Billot reflected for a moment, then, holding out his rough hand to the doctor:—

“I declare you are right, Monsieur Gilbert,” said he; “but you know that a man is but a weak, egotistical, inconstant creature. There is but you, Monsieur Gilbert, who are firm, generous, and constant. What is it that has made you so?”

“Misfortune,” said Gilbert, with a smile, in which there was more sorrow than in a sob.

“That is singular,” said Billot; “I had thought that misfortune made men wicked.”

“The weak,—yes.”

“Then if I should be unfortunate, I should become wicked.”

“You may perhaps be unfortunate; but you will never become wicked, Billot.”

“Are you sure of that?”

“I will answer for you.”

“In that case—” said Billot, sighing.

“In that case—” repeated Gilbert.

“Why, I will remain with you; but more than once I know I shall again be vacillating.”

“And every time it happens, Billot, I shall be near you to sustain your firmness.”

“Well, again I say, so be it,” sighed the farmer.

Then, casting a last look on the body of the Baron George de Charny, which the servants were about to remove on a bier:—

“It matters not!” said Billot; “he was a handsome boy, that little George de Charny, on his little gray pony, with a basket on his left arm and his purse in his right hand.”

Chapter XXVII

Departure, Journey, and Arrival of Pitou and Sebastien Gilbert

WE have seen, under circumstances long anterior to those we have now related, the departure of Pitou and Sebastien Gilbert.

Our intention being, for the present, to abandon the principal personages of our history, to follow the two young travellers, we hope that our readers will allow us to enter into some details relating to their departure from Paris, their journey, and their arrival at Villers-Cotterets, where Pitou felt certain that they were both greatly missed.

Gilbert had commissioned Pitou to go to the College Louis-le-Grand and to bring Sebastien to him. For this purpose they put Pitou into a hackney-coach, and as they had confided Sebastien to Pitou, they confided Pitou to the care of the coachman.

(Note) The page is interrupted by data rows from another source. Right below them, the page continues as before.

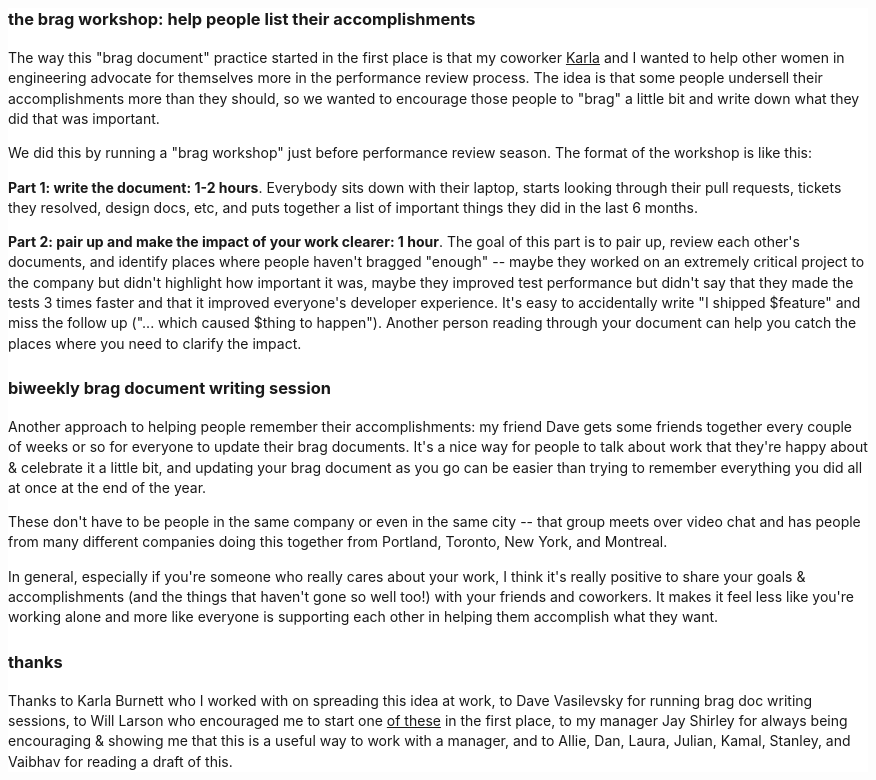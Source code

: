 ### the brag workshop: help people list their accomplishments

The way this "brag document" practice started in the first place is that my coworker [Karla](https://karla.io/) and I wanted to help other women in engineering advocate for themselves more in the performance review process. The idea is that some people undersell their accomplishments more than they should, so we wanted to encourage those people to "brag" a little bit and write down what they did that was important.

We did this by running a "brag workshop" just before performance review season. The format of the workshop is like this:

**Part 1: write the document: 1-2 hours**. Everybody sits down with their laptop, starts looking
through their pull requests, tickets they resolved, design docs, etc, and puts together a list of
important things they did in the last 6 months.

**Part 2: pair up and make the impact of your work clearer: 1 hour**. The goal of this part is to
pair up, review each other's documents, and identify places where people haven't bragged "enough" --
maybe they worked on an extremely critical project to the company but didn't highlight how important
it was, maybe they improved test performance but didn't say that they made the tests 3 times faster
and that it improved everyone's developer experience. It's easy to accidentally write "I shipped
$feature" and miss the follow up ("... which caused $thing to happen"). Another person reading
through your document can help you catch the places where you need to clarify the impact.

### biweekly brag document writing session

Another approach to helping people remember their accomplishments: my friend Dave gets some friends
together every couple of weeks or so for everyone to update their brag documents. It's a nice way
for people to talk about work that they're happy about & celebrate it a little bit, and updating
your brag document as you go can be easier than trying to remember everything you did all at once at
the end of the year.

These don't have to be people in the same company or even in the same city -- that group meets over
video chat and has people from many different companies doing this together from Portland, Toronto,
New York, and Montreal.

In general, especially if you're someone who really cares about your work, I think it's really
positive to share your goals & accomplishments (and the things that haven't gone so well too!) with
your friends and coworkers. It makes it feel less like you're working alone and more like
everyone is supporting each other in helping them accomplish what they want.

### thanks

Thanks to Karla Burnett who I worked with on spreading this idea at work, to Dave Vasilevsky for
running brag doc writing sessions, to Will Larson who encouraged me to start one [of these](https://lethain.com/career-narratives/) in the
first place, to my manager Jay Shirley for always being encouraging & showing me that this is a
useful way to work with a manager, and to Allie, Dan, Laura, Julian, Kamal, Stanley, and Vaibhav for
reading a draft of this.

In about an hour the coach brought back Pitou; Pitou brought back Sebastien.

Gilbert and Billot were waiting for them in an apartment which they had taken in the Rue St. Honoré, a little above the Church of the Assumption.

Gilbert explained to his son that he was to set out the same evening with Pitou, and asked him whether he would not be well pleased to return to the great woods he so much loved.

“Yes. Father,” replied the boy, “provided that you will come to see me at Villers-Cotterets, or that you allow me to come to see you at Paris.”

“You may be easy on that score, my child,” replied Gilbert, kissing his son’s forehead; “you know that now I shall never be happy when away from you.”

As to Pitou, he colored with delight at the idea of setting out the same evening.

He turned pale with happiness when Gilbert placed both Sebastien’s hands within one of Pitou’s, and in the other ten double louis, of the value of forty-eight livres each.

A long series of instructions, almost all regarding the health of his companion, were given by the doctor to Pitou, to which he religiously listened.